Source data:
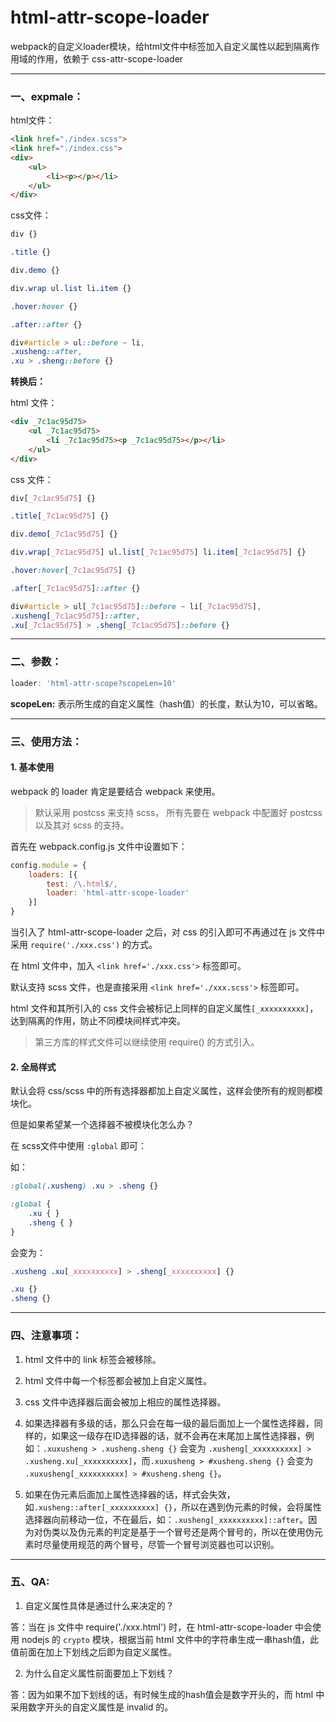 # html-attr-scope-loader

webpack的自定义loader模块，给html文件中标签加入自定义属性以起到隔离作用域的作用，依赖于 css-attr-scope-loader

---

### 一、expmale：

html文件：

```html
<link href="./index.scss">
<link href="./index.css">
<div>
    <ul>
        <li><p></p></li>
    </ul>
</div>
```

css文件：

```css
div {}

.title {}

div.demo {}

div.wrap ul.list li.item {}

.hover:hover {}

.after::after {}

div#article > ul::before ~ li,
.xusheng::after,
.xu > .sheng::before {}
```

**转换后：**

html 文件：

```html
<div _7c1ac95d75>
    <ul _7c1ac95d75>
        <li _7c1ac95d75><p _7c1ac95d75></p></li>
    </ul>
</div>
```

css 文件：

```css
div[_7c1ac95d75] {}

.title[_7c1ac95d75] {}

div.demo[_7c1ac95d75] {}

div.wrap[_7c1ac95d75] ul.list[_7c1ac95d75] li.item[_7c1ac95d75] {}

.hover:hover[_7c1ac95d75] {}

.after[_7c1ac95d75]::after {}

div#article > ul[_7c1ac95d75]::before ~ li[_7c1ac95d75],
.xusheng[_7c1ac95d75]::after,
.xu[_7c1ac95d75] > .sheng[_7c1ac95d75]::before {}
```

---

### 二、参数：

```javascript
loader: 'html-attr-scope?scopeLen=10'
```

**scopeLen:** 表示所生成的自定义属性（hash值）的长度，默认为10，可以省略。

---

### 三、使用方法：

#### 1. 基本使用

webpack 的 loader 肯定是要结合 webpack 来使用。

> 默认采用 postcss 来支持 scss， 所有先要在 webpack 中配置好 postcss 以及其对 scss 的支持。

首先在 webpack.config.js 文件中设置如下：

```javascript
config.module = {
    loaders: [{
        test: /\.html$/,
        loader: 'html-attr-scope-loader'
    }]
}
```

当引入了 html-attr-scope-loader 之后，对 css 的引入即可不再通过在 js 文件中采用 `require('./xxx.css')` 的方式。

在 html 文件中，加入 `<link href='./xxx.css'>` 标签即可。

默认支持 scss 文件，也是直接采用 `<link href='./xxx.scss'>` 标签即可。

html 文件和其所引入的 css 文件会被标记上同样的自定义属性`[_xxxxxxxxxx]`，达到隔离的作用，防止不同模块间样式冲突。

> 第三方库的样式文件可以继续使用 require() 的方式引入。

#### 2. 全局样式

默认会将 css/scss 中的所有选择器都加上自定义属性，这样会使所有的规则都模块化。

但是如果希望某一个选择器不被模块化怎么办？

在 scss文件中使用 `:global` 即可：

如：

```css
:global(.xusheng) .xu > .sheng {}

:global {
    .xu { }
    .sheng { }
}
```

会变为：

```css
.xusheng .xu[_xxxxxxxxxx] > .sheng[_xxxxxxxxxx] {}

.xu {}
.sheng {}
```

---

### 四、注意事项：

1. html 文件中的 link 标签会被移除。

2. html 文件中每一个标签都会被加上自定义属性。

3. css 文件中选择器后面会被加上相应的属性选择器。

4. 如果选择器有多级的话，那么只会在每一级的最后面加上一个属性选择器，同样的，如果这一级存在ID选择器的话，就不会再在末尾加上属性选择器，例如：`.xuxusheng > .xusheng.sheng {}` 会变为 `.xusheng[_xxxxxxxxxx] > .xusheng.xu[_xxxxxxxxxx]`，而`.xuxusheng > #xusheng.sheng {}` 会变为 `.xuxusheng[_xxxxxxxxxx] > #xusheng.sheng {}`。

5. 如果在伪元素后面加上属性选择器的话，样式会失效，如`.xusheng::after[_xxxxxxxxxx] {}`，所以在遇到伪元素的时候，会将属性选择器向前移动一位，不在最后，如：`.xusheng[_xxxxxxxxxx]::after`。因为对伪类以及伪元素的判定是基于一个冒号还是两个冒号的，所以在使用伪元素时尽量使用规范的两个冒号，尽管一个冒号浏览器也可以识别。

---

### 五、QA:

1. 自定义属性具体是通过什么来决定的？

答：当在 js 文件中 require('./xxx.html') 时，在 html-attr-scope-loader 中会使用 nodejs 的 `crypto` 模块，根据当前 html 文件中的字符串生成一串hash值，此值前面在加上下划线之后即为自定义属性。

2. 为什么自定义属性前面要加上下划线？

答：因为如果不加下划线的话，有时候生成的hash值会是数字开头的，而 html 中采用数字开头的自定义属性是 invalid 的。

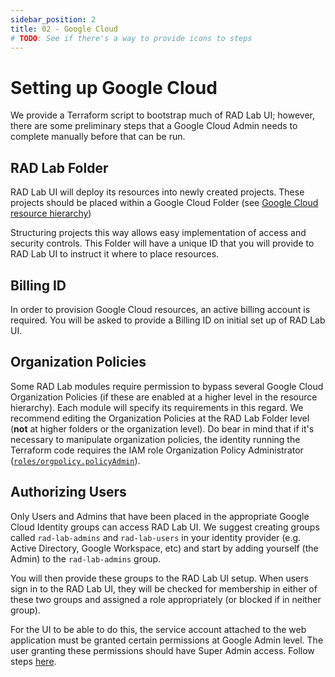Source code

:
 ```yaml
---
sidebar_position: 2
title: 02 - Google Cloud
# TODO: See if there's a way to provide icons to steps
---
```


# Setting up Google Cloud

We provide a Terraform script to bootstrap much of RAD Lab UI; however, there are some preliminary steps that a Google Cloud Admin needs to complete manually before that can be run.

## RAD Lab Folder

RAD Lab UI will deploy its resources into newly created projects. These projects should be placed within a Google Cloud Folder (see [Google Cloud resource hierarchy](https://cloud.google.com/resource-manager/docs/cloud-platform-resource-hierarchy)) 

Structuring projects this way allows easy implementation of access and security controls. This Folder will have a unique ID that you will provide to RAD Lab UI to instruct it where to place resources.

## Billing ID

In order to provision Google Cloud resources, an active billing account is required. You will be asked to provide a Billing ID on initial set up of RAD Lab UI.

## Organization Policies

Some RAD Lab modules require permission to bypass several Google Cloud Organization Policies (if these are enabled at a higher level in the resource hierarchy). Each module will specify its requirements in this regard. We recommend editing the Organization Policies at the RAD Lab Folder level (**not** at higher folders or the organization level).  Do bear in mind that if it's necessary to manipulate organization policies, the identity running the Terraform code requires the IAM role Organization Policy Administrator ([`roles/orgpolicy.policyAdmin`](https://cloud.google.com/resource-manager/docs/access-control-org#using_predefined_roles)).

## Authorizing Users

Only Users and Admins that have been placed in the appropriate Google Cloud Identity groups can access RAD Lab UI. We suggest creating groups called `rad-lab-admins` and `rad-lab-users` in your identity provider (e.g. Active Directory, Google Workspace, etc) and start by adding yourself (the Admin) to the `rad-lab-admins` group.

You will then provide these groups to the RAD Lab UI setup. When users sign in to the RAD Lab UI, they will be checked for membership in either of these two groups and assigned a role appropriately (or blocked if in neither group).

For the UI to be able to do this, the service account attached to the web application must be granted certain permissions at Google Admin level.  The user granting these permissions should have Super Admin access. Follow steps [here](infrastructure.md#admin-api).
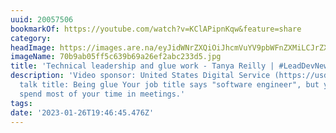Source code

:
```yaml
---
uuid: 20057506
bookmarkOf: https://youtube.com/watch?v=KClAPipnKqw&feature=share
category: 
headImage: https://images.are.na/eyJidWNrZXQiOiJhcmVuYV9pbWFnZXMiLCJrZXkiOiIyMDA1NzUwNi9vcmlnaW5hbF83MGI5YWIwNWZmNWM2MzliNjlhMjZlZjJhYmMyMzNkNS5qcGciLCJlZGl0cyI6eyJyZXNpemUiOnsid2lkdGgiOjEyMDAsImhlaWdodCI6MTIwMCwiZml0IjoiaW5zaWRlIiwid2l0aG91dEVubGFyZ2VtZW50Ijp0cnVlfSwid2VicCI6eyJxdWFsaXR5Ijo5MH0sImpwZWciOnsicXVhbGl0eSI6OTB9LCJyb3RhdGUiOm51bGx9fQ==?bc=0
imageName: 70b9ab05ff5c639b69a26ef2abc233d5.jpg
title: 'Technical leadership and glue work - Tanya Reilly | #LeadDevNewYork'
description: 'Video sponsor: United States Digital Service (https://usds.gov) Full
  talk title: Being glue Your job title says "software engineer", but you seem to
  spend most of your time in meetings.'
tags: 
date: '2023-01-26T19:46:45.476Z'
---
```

- _WHAT IS REQUIRED_: Looking at the data above, how many lines hold the string "before"? Reply with only the number.

- _SOLUTION BELOW_: 5